Coloro che si sono presentati abbastanza presto per le ultime date del tour a tema 3D di Flying Lotus probabilmente hanno assistito a un set di Salami Rose Joe Louis. Quel nome insolito si adatta ai suoni eclettici, non convenzionali e scintillanti del debutto dei Brainfeeder dell'artista della Bay Area. Sebbene solo una manciata delle sue 22 tracce superi i due minuti, Zdenka 2080 sembra molto più coeso di un semplice beat tape. La sua voce apre questa avventura ispirata alla fantascienza su “Suddenly,” anche se la premessa narrativa solare viene rivelata solo nel brano successivo, “Octagonal Room.” C'è una sensazione di jazz fusion in gran parte del materiale, anche se informata da decenni di hip-hop e musica elettronica. Come opere spaziali, il disco fortunatamente non tende al massimalismo in stile John Williams, adottando invece un approccio più intimo. Gli elementi della storia condivisi su tracce come “Confessions Of The Metropolis Spaceship” si posano su letti di sonorità calde e ondulate e loop, mentre il penultimo “Cosmic Dawn / Eighth Dimension” emana esso stesso leggerezza mentre il suo bassline lascia l'ascoltatore alla deriva.

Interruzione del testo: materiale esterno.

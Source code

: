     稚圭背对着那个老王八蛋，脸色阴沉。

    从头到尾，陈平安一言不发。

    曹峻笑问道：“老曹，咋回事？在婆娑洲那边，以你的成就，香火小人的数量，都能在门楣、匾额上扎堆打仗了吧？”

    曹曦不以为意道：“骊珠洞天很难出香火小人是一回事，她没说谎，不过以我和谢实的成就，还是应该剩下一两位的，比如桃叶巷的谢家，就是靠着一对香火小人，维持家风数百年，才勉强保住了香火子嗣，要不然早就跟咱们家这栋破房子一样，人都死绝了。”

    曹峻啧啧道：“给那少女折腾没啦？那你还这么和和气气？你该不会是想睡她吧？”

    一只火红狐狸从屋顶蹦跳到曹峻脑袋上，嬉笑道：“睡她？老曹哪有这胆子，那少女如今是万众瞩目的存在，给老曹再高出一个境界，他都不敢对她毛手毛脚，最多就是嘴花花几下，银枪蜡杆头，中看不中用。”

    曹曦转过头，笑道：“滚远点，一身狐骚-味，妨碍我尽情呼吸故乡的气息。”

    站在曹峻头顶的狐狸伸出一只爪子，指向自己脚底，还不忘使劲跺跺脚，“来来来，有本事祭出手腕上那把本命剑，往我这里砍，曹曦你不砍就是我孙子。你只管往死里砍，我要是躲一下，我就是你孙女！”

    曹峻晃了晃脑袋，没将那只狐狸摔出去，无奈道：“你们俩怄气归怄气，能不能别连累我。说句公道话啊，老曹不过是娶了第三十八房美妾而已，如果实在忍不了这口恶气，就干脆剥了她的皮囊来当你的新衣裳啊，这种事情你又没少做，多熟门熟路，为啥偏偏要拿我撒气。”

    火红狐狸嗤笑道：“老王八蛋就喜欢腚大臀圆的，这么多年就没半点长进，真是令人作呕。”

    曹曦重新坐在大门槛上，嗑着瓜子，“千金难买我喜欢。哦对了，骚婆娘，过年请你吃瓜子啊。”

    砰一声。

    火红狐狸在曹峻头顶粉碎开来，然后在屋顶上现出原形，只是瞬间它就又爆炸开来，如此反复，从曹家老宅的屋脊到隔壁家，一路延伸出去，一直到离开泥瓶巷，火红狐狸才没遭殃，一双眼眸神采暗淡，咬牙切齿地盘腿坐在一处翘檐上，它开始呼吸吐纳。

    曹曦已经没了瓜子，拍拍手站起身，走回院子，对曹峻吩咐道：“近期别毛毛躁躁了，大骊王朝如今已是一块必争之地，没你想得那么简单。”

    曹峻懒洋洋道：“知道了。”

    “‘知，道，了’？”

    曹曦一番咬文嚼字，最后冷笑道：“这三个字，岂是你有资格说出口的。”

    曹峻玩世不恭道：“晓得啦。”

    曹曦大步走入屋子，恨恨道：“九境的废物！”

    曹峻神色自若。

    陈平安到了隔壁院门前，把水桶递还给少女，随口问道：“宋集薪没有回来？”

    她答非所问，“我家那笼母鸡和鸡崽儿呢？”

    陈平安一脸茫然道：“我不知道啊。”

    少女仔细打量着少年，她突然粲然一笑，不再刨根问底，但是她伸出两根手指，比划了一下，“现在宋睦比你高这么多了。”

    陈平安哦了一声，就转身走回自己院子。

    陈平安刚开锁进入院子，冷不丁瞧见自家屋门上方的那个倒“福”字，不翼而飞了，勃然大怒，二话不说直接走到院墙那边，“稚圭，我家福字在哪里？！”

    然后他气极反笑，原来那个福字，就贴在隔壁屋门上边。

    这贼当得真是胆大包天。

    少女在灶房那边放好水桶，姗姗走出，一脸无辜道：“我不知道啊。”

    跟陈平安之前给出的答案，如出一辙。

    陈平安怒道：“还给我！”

Gary Suarez è nato, cresciuto e vive ancora a New York City. Scrive di musica e cultura per diverse pubblicazioni. Dal 1999, i suoi articoli sono apparsi in vari media, tra cui Forbes, High Times, Rolling Stone, Vice e Vulture. Nel 2020 ha fondato la newsletter e il podcast hip-hop indipendente Cabbages.
Exclusive 15% Off for Teachers, Students, Military members, Healthcare professionals & First Responders - Get Verified!